ASSIGNED TASK: This exercise asks for every line of the material that contains the word "deployment".

---+---

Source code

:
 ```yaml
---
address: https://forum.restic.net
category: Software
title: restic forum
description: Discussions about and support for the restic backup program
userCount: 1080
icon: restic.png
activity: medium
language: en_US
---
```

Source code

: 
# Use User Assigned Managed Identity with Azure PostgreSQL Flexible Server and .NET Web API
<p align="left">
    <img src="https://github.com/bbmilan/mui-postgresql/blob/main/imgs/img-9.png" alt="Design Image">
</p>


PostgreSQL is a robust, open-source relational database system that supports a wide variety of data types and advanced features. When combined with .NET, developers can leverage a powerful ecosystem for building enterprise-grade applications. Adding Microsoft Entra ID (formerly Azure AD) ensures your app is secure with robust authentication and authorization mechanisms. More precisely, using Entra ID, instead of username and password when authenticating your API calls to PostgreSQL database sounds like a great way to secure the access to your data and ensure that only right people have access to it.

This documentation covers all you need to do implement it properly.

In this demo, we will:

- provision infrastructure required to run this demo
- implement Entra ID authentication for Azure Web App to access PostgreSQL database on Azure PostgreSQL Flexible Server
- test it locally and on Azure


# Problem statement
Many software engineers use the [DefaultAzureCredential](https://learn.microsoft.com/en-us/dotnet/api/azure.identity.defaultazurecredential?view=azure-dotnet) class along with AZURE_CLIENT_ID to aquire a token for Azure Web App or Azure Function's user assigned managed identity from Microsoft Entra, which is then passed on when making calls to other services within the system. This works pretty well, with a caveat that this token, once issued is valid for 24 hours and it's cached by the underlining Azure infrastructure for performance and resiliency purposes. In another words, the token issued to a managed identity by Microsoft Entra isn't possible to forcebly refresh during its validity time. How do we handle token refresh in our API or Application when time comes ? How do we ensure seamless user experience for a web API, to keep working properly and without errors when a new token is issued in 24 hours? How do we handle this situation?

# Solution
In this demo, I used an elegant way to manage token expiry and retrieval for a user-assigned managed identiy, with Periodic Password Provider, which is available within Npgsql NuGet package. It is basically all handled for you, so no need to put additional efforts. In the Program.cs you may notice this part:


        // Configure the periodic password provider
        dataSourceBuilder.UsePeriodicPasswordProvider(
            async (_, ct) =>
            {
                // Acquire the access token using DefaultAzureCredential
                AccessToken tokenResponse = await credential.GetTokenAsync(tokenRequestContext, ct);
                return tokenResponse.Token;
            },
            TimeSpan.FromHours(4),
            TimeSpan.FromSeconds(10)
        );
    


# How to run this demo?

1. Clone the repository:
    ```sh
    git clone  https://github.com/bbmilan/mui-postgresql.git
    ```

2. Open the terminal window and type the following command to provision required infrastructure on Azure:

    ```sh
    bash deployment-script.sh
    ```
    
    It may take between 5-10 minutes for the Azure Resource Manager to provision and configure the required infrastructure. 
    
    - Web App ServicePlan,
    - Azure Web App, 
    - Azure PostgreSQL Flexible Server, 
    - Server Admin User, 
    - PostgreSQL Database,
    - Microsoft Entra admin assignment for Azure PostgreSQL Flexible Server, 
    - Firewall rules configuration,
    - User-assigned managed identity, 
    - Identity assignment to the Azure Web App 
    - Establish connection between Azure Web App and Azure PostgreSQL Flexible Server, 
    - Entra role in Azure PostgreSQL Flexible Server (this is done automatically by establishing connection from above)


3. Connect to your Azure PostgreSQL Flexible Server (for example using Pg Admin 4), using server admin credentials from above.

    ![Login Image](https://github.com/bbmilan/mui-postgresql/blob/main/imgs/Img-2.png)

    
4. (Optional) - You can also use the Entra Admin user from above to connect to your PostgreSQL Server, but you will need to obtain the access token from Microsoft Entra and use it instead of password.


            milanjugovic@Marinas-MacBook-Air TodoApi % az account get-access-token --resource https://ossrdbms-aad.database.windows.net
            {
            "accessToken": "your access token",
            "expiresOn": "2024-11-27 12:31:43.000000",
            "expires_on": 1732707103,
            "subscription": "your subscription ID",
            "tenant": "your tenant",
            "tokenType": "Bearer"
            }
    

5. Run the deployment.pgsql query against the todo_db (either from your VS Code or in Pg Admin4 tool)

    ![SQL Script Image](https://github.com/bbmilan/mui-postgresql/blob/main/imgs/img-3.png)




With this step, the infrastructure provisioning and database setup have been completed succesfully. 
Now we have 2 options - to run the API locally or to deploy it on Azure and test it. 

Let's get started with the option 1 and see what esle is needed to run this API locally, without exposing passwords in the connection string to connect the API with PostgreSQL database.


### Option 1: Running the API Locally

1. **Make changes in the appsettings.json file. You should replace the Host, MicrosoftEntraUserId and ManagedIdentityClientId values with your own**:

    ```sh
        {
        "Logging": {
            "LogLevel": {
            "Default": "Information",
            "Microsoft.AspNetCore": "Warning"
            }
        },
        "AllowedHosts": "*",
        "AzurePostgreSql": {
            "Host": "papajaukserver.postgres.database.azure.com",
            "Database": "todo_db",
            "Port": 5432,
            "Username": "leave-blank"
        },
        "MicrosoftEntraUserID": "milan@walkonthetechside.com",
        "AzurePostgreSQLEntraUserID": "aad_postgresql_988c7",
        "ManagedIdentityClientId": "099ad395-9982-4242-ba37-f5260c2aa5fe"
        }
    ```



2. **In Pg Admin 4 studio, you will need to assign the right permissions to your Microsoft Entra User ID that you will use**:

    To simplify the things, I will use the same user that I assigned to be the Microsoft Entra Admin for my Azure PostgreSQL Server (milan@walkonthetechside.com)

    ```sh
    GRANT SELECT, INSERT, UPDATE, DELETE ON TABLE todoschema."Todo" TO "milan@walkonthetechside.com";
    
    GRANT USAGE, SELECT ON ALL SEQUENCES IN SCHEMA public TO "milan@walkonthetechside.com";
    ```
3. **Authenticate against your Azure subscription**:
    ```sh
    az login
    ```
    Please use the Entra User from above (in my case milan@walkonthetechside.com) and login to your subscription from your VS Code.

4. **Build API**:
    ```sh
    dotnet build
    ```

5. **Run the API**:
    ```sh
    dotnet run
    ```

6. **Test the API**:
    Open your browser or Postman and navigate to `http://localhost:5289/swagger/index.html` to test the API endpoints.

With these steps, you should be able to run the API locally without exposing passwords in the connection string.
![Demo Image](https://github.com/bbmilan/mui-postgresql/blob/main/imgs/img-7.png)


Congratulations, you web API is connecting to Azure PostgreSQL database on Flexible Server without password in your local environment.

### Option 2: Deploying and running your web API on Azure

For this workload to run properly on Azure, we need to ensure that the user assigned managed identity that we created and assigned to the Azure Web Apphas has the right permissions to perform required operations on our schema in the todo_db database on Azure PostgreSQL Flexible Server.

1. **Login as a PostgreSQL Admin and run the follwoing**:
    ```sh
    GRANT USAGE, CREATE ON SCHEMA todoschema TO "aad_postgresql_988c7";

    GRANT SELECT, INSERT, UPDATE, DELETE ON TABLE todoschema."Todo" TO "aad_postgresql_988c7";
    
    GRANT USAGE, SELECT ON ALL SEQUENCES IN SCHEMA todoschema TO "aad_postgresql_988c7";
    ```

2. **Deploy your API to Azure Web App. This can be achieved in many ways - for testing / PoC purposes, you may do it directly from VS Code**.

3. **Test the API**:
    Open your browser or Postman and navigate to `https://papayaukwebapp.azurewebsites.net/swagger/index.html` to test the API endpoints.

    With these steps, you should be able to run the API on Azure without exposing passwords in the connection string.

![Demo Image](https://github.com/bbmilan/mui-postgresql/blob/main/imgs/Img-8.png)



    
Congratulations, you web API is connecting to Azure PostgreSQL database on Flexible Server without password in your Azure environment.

---+---

REPLY TO THE EXERCISE:
    bash deployment-script.sh
5. Run the deployment.pgsql query against the todo_db (either from your VS Code or in Pg Admin4 tool)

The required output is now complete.